It may be that you know the cause of the difference. Or, it may be that you learned why this would happen in a statistics class once and have since forgotten. In discussing the issue with a number of colleagues, we came to the conclusion that a review of the basics would be helpful for many researchers.

BACKGROUND

It is common to see ANOVA referred to as a special case of regression. In fact, there are numerous texts that would lead the reader to believe that the results will be the same regardless of whether the data is analyzed as an ANOVA or as a regression (e.g., Field & Miles, 2010). This is misleading as indicated by the results of the current analysis.

ANOVA methods were developed in the context of experimental data and as such, commonly involved categorical explanatory variables. They are included in the general linear model employed in GLM procedure, not through their values, but though levelization. This is the process by which a categorical variable is transformed into a set of indicator variables which identify the level of the categorical variable. There is one indicator variable per level of the explanatory variable. For the interaction effect, levelization will create one indicator variable for each combination of levels of the main effects involved in the interaction.

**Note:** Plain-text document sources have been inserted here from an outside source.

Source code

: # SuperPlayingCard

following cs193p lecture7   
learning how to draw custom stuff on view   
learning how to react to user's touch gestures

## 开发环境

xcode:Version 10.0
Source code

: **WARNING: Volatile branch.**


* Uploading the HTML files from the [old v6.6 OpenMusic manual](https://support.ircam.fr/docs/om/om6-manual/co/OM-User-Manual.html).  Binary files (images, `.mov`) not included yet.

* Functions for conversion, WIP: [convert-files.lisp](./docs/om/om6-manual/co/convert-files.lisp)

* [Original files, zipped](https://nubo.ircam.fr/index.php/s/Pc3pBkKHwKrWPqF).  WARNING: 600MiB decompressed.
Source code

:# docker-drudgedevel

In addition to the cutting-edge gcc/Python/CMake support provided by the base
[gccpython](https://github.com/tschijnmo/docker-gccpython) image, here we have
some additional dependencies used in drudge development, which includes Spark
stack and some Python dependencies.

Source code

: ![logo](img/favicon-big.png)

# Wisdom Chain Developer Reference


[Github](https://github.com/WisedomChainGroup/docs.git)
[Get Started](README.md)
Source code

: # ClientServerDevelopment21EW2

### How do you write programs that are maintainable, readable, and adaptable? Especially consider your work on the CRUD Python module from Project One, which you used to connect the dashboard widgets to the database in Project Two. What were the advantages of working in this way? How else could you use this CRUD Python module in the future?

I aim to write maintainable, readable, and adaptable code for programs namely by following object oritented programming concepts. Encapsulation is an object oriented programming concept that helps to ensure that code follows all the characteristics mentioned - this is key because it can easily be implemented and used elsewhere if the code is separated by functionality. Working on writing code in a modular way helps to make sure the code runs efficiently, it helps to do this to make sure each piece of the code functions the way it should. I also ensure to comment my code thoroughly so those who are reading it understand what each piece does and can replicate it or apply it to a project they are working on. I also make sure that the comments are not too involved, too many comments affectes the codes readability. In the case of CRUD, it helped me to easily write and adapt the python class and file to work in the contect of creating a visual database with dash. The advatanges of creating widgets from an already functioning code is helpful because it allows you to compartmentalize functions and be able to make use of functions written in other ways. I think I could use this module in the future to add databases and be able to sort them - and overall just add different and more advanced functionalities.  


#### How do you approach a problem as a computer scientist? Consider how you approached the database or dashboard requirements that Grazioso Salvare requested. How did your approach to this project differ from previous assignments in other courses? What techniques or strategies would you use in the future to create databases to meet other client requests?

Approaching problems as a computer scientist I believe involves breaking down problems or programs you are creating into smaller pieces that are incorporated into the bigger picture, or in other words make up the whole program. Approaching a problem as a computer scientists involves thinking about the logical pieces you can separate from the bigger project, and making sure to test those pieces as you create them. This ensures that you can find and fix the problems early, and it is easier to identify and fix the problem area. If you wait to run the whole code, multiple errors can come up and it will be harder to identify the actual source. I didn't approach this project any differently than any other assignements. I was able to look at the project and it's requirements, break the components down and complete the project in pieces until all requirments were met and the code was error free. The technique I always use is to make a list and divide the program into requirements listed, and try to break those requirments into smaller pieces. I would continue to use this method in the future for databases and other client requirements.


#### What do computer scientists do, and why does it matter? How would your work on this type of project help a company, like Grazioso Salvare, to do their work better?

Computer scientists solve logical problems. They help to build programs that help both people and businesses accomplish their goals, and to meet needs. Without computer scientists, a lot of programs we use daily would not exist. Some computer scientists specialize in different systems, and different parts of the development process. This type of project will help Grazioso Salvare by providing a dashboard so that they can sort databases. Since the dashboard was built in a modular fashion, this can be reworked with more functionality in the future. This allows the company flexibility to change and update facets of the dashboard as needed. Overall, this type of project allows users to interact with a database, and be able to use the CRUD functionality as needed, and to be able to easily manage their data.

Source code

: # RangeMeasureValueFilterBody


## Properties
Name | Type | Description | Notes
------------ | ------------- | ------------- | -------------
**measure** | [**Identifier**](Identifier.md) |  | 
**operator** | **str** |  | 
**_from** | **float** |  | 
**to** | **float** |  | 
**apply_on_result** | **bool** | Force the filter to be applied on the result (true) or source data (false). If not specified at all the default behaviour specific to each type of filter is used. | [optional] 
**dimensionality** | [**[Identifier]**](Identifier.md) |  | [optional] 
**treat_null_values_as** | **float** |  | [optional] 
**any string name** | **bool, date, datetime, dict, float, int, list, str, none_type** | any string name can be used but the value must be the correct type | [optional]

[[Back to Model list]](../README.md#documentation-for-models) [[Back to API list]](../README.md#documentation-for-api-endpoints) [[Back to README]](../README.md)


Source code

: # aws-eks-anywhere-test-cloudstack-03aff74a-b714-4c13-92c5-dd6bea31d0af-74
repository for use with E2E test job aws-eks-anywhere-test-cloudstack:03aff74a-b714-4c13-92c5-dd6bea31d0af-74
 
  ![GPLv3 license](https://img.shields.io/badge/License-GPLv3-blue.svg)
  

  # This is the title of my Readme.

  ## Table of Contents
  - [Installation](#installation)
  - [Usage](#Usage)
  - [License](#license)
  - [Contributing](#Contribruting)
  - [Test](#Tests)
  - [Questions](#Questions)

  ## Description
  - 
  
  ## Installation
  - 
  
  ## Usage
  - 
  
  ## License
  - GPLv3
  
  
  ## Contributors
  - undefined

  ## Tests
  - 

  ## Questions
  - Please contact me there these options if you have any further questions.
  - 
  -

Regression methods were developed in the context of observational studies collecting naturally-occurring data which were often continuous. As such, the process of levelization is not traditionally employed in regression analysis. A researcher wanting to use the REG procedure with a categorical variable may create the indicator variables through a preliminary data step. Such dummy coding is commonly used. The primary difference between dummy coding and levelization is that when a researcher includes dummy variables in a regression analysis, the number of dummy variables included is always one less

1

than the number of categories represented in the data. However, in levelization the number of indicator variables included is equal to the number of categories included in the data.1 To understand the implications of this difference, it is necessary to understand sums of squares.

SUMS OF SQUARES

There are numerous SAS procedures that can report sums of squares. This paper focuses on two: 1) general linear model (PROC GLM); and 2) regression (PROC REG). Both procedures fit under the umbrella of linear model analysis, and in fact, a common example routinely employed by statistics classes illustrates how, under certain circumstances, the two procedures produce identical results. In factorial ANOVA and least-squares multiple regression, the inferential statistics can be determined by the ratio of effect and error sums of squares, each divided by the appropriate degrees of freedom. Effect sums of squares are a decomposition of the total sum of squared deviations from the overall mean (SST). How the SST is decomposed depends on characteristics of the data as well as the hypotheses of interest to the researcher.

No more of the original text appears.